Louisville & N. R. v. United States

225 F. 571, 1915 U.S. Dist. LEXIS 1284
CourtDistrict Court, W.D. Kentucky
DecidedJuly 3, 1915
DocketNo. 18
StatusPublished
Cited by7 cases

This text of 225 F. 571 (Louisville & N. R. v. United States) is published on Counsel Stack Legal Research, covering District Court, W.D. Kentucky primary law. Counsel Stack provides free access to over 12 million legal documents including statutes, case law, regulations, and constitutions.

Bluebook
Louisville & N. R. v. United States, 225 F. 571, 1915 U.S. Dist. LEXIS 1284 (W.D. Ky. 1915).

Opinion

PER CURIAM.

The Louisville & Nashville Railroad Company (which we shall call the plaintiff), on December 17, 1910, in due form filed its—

“application before the Interstate Commerce Commission for relief under the long and short haul provisions of the fourth section of the act to regulate commerce.”

This application was numbered 1952. It had reference to the freight rates to be charged by the plaintiff throughout its entire system, and might affect those charged throughout the southeastern part of the United States. It was of great length and elaboration, and related to many hundred places. Its purpose was altogether proper, but inevitably it would take a very long time for the Interstate Commerce Commission (which we shall call the Commission) to complete its consideration of every phase of it, and as some of the separate questions involved might be urgent and might be entirely disconnected from other phases of it, necessarily it would result that such separate matters might be investigated and settled before the consideration of others had begun. This would come from the nature of the application itself.

The record does not disclose, nor does it appear to be material, why that part of plaintiff’s general application No. 1952, which related to long and short haul rates at Bowling Green, Ky., was taken up by the Commission so promptly, but an investigation into that feature of the application was, in fact, in progress when, on August 8, 1911, the Bowling Green Business Men’s Protective Association (which we shall call the Protective Association) filed before the Commission its complaint (No. 4310) against the Louisville & Nashville Railroad Company and many other carriers, in which, after stating the rates fixed so far as they affected Bowling Green, Ky., it averred that those rates were unjust and unreasonable and in violation of section 1 of the act to regulate commerce, and were unduly prejudicial to the interests of Bowling Green and unduly preferential to the interest of the cities [573]*573of Clarksville and Nashville, Tam., and Louisville, Ky., and, in a majority of instances, wer-e greater charges for a shorter distance than for a longer one.

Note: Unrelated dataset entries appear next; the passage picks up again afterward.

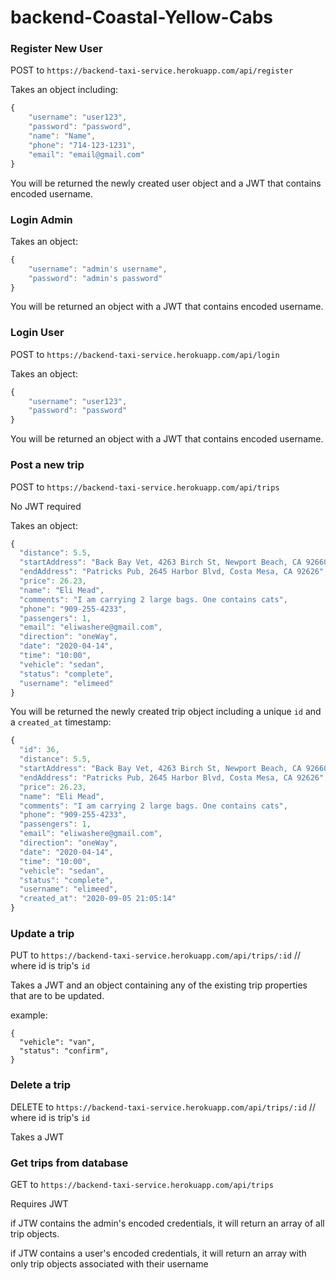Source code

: # backend-Coastal-Yellow-Cabs

### Register New User

POST to `https://backend-taxi-service.herokuapp.com/api/register`

Takes an object including:
```javascript 
{
	"username": "user123",
	"password": "password",
	"name": "Name",
	"phone": "714-123-1231",
	"email": "email@gmail.com"
}
```

You will be returned the newly created user object and a JWT that contains encoded username.

### Login Admin

Takes an object:
```javascript
{
	"username": "admin's username",
	"password": "admin's password"
}
```

You will be returned an object with a JWT that contains encoded username.

### Login User

POST to `https://backend-taxi-service.herokuapp.com/api/login`

Takes an object:
```javascript
{
	"username": "user123",
	"password": "password"
}
```

You will be returned an object with a JWT that contains encoded username.

### Post a new trip

POST to `https://backend-taxi-service.herokuapp.com/api/trips`

No JWT required

Takes an object: 
```javascript
{
  "distance": 5.5,
  "startAddress": "Back Bay Vet, 4263 Birch St, Newport Beach, CA 92660",
  "endAddress": "Patricks Pub, 2645 Harbor Blvd, Costa Mesa, CA 92626",
  "price": 26.23,
  "name": "Eli Mead",
  "comments": "I am carrying 2 large bags. One contains cats",
  "phone": "909-255-4233",
  "passengers": 1,
  "email": "eliwashere@gmail.com",
  "direction": "oneWay",
  "date": "2020-04-14",
  "time": "10:00",
  "vehicle": "sedan",
  "status": "complete",
  "username": "elimeed"
}
```

You will be returned the newly created trip object including a unique `id` and a `created_at` timestamp:
```javascript
{
  "id": 36,
  "distance": 5.5,
  "startAddress": "Back Bay Vet, 4263 Birch St, Newport Beach, CA 92660",
  "endAddress": "Patricks Pub, 2645 Harbor Blvd, Costa Mesa, CA 92626",
  "price": 26.23,
  "name": "Eli Mead",
  "comments": "I am carrying 2 large bags. One contains cats",
  "phone": "909-255-4233",
  "passengers": 1,
  "email": "eliwashere@gmail.com",
  "direction": "oneWay",
  "date": "2020-04-14",
  "time": "10:00",
  "vehicle": "sedan",
  "status": "complete",
  "username": "elimeed",
  "created_at": "2020-09-05 21:05:14"
}
```

### Update a trip 

PUT to `https://backend-taxi-service.herokuapp.com/api/trips/:id` // where id is trip's `id`

Takes a JWT and an object containing any of the existing trip properties that are to be updated.

example:
```javacript
{
  "vehicle": "van",
  "status": "confirm",
}
```

### Delete a trip 


DELETE to `https://backend-taxi-service.herokuapp.com/api/trips/:id` // where id is trip's `id`

Takes a JWT


### Get trips from database

GET to `https://backend-taxi-service.herokuapp.com/api/trips`

Requires JWT

if JTW contains the admin's encoded credentials, it will return an array of all trip objects.

if JTW contains a user's encoded credentials, it will return an array with only trip objects associated with their username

The questions arising alike upon that phase of the plaintiff’s application which involved rates at Bowling Green and upon the complaint of the Protective Association were, to some extent, heard together, the parties consenting to the reading at both hearings of certain testimony taken on the plaintiff’s application before the Protective Association had filed its complaint. After hearing all parties upon the questions thus involved, the Commission returned its findings and decision, in which it dealt both with the application of the plaintiff and the complaint of the Protective Association (see 24 Interst. Com. Com’n R. 228), and thereupon entered certain orders made effective September 1, 1912 (later changed to October 15th), which are hereinafter set forth in the margin, and which required the plaintiff to abstain and desist for a period of two years from charging, demanding, collecting, or receiving any higher rates for the transportation of traffic from or to certain named points than is done from or to other certain points. The plaintiff subsequently filed an elaborate petition for a rehearing of these rulings.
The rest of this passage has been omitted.